» **THE TASK**
Return every line from the records below with the string "function".
━━ INFORMATION SHOWN
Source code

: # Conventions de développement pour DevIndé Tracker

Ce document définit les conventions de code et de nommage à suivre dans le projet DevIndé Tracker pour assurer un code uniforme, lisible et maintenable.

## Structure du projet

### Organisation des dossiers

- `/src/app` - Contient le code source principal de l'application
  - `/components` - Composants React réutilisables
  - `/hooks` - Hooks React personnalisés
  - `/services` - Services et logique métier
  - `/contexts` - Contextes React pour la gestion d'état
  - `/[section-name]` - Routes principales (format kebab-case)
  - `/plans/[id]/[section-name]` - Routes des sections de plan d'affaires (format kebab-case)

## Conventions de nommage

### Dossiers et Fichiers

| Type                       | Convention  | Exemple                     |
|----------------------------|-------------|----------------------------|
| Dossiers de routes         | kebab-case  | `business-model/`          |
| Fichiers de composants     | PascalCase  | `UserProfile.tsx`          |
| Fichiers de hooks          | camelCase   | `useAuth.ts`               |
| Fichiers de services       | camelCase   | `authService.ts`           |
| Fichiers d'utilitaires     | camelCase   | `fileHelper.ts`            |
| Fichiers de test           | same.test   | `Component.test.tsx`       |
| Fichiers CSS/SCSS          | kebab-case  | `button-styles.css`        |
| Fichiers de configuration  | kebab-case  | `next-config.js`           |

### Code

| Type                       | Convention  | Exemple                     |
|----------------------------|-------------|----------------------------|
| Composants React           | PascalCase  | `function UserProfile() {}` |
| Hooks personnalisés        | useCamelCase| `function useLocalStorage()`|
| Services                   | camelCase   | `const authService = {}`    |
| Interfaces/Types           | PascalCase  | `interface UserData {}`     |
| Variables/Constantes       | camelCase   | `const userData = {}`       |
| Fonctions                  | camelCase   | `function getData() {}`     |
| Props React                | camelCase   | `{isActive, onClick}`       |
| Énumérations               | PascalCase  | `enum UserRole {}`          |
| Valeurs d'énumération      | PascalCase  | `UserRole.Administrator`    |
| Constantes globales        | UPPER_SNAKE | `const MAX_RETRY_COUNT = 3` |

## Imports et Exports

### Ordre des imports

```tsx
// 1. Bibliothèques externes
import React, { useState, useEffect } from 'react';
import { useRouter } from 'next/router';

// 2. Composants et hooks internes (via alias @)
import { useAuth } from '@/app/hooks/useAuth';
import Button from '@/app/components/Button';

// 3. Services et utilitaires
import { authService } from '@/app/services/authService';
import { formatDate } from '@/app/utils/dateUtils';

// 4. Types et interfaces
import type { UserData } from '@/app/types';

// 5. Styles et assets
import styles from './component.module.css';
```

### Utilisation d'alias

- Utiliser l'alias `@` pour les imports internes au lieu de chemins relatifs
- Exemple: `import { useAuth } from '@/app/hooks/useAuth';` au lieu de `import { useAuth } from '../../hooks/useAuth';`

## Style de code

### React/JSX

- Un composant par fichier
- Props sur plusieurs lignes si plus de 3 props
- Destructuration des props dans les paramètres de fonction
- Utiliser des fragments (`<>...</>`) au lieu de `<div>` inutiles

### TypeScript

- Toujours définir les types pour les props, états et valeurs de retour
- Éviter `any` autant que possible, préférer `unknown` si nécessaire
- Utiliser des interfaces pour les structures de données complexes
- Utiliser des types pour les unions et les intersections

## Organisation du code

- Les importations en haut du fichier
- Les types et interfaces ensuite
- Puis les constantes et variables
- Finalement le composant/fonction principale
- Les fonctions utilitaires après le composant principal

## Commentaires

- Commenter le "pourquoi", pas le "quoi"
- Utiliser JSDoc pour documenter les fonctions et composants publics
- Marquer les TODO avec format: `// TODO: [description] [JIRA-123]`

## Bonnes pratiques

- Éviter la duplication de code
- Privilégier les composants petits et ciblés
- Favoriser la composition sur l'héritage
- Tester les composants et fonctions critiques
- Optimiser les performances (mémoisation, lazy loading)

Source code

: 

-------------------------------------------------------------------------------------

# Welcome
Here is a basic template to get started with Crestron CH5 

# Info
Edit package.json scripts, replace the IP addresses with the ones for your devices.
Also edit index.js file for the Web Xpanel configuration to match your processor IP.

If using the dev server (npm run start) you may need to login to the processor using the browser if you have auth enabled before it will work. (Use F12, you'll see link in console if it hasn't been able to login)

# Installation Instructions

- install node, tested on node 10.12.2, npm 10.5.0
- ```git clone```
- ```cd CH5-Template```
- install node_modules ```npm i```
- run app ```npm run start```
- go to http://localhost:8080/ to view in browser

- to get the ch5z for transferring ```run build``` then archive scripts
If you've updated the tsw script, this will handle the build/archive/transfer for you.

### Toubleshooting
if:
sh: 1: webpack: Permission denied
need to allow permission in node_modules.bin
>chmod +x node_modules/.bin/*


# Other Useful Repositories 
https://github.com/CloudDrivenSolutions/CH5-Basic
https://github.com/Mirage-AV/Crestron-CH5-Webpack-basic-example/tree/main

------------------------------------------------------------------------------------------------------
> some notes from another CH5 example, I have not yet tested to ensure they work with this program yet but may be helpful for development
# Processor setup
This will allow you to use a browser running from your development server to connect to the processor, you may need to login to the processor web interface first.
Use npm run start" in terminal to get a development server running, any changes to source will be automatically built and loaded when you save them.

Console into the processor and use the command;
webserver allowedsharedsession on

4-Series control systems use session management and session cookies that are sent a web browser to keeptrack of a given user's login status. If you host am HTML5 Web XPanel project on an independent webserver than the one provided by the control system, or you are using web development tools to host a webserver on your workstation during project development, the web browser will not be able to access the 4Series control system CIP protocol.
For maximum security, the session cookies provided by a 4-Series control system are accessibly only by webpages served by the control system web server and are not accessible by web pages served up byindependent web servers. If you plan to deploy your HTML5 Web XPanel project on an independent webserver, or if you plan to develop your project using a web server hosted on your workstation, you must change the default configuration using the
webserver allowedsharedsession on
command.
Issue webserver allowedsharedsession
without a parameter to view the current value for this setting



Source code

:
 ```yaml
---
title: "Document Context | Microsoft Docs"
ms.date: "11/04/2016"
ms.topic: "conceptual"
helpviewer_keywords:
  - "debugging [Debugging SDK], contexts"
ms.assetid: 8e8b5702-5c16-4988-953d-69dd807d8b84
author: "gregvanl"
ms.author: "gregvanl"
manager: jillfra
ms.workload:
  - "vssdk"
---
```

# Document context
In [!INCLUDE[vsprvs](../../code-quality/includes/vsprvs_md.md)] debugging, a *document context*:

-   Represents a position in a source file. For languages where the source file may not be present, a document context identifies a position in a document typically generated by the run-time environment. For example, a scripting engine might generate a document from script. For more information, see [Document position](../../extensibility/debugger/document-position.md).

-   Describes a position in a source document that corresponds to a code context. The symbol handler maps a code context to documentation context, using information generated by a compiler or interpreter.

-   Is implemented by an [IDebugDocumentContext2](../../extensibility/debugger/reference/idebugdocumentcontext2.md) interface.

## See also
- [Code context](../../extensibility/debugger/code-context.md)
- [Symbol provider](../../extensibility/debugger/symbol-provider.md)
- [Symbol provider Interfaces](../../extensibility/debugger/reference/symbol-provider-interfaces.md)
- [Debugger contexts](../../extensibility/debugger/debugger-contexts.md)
━━━━
» **WRITTEN RESPONSE**
| Composants React           | PascalCase  | `function UserProfile() {}` |
| Hooks personnalisés        | useCamelCase| `function useLocalStorage()`|
| Fonctions                  | camelCase   | `function getData() {}`     |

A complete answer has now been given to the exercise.